In the spring of 1990, when my ship the USS Morrison FFG 13 was in the Caribbean participating in anti-drug operations off Central America, a storm comes up just after sundown. Not a big one but maybe 20 knot winds and swells of 10 to 15 feet. We received a distress call from a Dominican freighter floundering some 100 miles off the coast.
The ship immediately changed course and headed to their location. We were maybe 30 miles or so away when we go to full speed. Waves of that height are nothing for a Frigate but for a small loaded down freighter, it can be deadly.
By the time we were within 10 miles the radio signal from them reported that they were abandoning ship and the crew of 10 were crammed into a rubber life raft. Now it was getting serious! We kept trying to raise them again on the radio but no answer. In minutes we were at the last known location. One of the lookouts said he thought he saw something but it was pitch black with very low visibility.
The Captain called to muster 2 rescue teams on the fantail (back of the ship). We were going to launch 2 RIB boats (rubber inflated boat) for a search and rescue. Each boat needed a Signalman on board for communication in case of radio failure. I was the senior Signalman on board and could have sent one of my guys but hey, I didn’t want to miss out on this! So I asked for a volunteer for one boat and then volunteered myself for the second one. Each boat had 4 sailors on board. A Coxswain (driver), boat captain, engineer and a signalman.

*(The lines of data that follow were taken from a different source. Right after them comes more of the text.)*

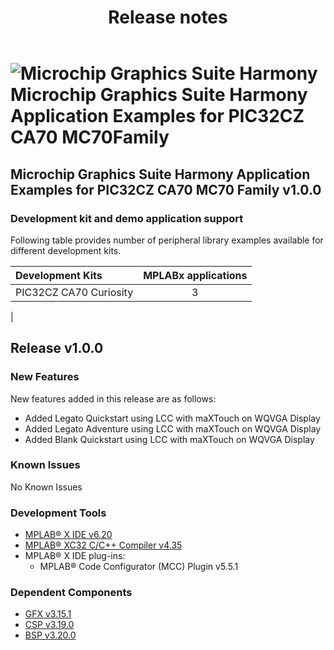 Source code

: ﻿---
title: Release notes
nav_order: 99
---

# ![Microchip Graphics Suite Harmony](https://mchpgfx.github.io/legato.docs/docs/legato/images/mgs.svg) Microchip Graphics Suite Harmony Application Examples for PIC32CZ CA70 MC70Family

## Microchip Graphics Suite Harmony Application Examples for PIC32CZ CA70 MC70 Family v1.0.0

### Development kit and demo application support

Following table provides number of peripheral library examples available for different development kits.

| Development Kits  | MPLABx applications |
|:-----------------|:-------------------:|
| PIC32CZ CA70 Curiosity     | 3 |
|

## Release v1.0.0

### New Features

New features added in this release are as follows:

- Added Legato Quickstart using LCC with maXTouch on WQVGA Display
- Added Legato Adventure using LCC with maXTouch on WQVGA Display
- Added Blank Quickstart using LCC with maXTouch on WQVGA Display

### Known Issues

No Known Issues


### Development Tools

- [MPLAB® X IDE v6.20](https://www.microchip.com/mplab/mplab-x-ide)
- [MPLAB® XC32 C/C++ Compiler v4.35](https://www.microchip.com/mplab/compilers)
- MPLAB® X IDE plug-ins:
    - MPLAB® Code Configurator (MCC) Plugin v5.5.1

### Dependent Components

* [GFX v3.15.1](https://github.com/Microchip-MPLAB-Harmony/gfx/releases/tag/v3.15.1)
* [CSP v3.19.0](https://github.com/Microchip-MPLAB-Harmony/csp/releases/tag/v3.19.0)
* [BSP v3.20.0](https://github.com/Microchip-MPLAB-Harmony/bsp/releases/tag/v3.20.0)
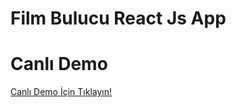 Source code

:# Film Bulucu React Js App

# Canlı Demo

<a href="https://filmbulucu-de687.web.app/">Canlı Demo İçin Tıklayın!</a>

Once the RIB boats were in the water and started searching, the reality of the wave height was staggering! When you’re on the Signal Bridge of a Frigate, 10 to 15 foot waves aren't that big a deal. When you are on a 20 foot RIB setting a foot off the water, it is’ a VERY BIG DEAL! The Coxswain would shout out “here we go boys” and up we would go over the face of the wave and down we would go on the other side! Up and over, up and over!
About 20 minutes into this sleigh ride the other RIB radioed they had located the life boat and everyone was safe! The Signalman started flashing his light so we could find their location. We caught up with them about 100 yards away. They had already moved the crew to their boat and after a brief discussion they took off back to the ship. We were left to secure the life boat. Remember, I volunteered for this!
This thing was heavy and with one guy driving the boat, that left only 3 of us trying to keep it alongside. Now when the waves would hit, the raft would raise and then flop over the side of our boat! We go forward a few feet and then smash, a big swell would hit us broadside and over it would come again! One of those broadside hits resulted in me getting my hands smashed and getting smacked in the face with a strap from the raft and it stung!
After about 15 minutes the boat captain shouted, f**k this! He took out his knife and started stabbing holes in the side which of course deflated the raft. Now we were still wet but at least we weren’t getting our knuckles smashed every 3 minutes!
Finally we made it back to the ship. Secured from rescue detail and stowed everything away. The Dominicans were being treated and supplied with fresh clothes and hot food. I walked into my berthing soaking wet, with bleeding knuckles and a nice inch long gash in my cheek! I immediately reaffirmed that old Navy saying!